#### HOW TO COMPLETE THIS TASK
In the records, find each line where "span" occurs, and copy it.
----------------
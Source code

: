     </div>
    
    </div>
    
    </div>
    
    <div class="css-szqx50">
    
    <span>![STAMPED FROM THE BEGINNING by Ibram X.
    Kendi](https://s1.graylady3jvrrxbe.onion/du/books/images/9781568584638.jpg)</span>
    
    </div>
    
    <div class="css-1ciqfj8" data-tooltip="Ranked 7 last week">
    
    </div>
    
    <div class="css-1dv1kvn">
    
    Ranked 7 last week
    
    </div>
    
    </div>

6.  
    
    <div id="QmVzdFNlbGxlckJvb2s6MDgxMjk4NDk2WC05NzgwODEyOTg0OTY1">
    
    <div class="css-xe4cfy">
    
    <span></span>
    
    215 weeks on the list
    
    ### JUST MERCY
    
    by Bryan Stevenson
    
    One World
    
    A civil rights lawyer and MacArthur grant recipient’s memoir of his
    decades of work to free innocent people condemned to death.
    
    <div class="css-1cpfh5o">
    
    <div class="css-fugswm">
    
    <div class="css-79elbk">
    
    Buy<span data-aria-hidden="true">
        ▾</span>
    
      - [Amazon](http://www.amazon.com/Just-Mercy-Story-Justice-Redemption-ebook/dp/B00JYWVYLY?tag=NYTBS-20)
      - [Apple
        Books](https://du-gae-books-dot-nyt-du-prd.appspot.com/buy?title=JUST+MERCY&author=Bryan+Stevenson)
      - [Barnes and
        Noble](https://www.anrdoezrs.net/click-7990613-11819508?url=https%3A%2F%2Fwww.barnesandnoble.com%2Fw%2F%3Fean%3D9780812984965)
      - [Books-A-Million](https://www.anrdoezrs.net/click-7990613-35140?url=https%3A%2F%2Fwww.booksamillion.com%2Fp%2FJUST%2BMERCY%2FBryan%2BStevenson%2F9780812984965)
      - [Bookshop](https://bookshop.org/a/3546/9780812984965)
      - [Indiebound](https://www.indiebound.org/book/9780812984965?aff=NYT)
----------------
#### OUTPUT OF THE TASK
    <span>![STAMPED FROM THE BEGINNING by Ibram X.
    Kendi](https://s1.graylady3jvrrxbe.onion/du/books/images/9781568584638.jpg)</span>
    <span></span>
    Buy<span data-aria-hidden="true">
        ▾</span>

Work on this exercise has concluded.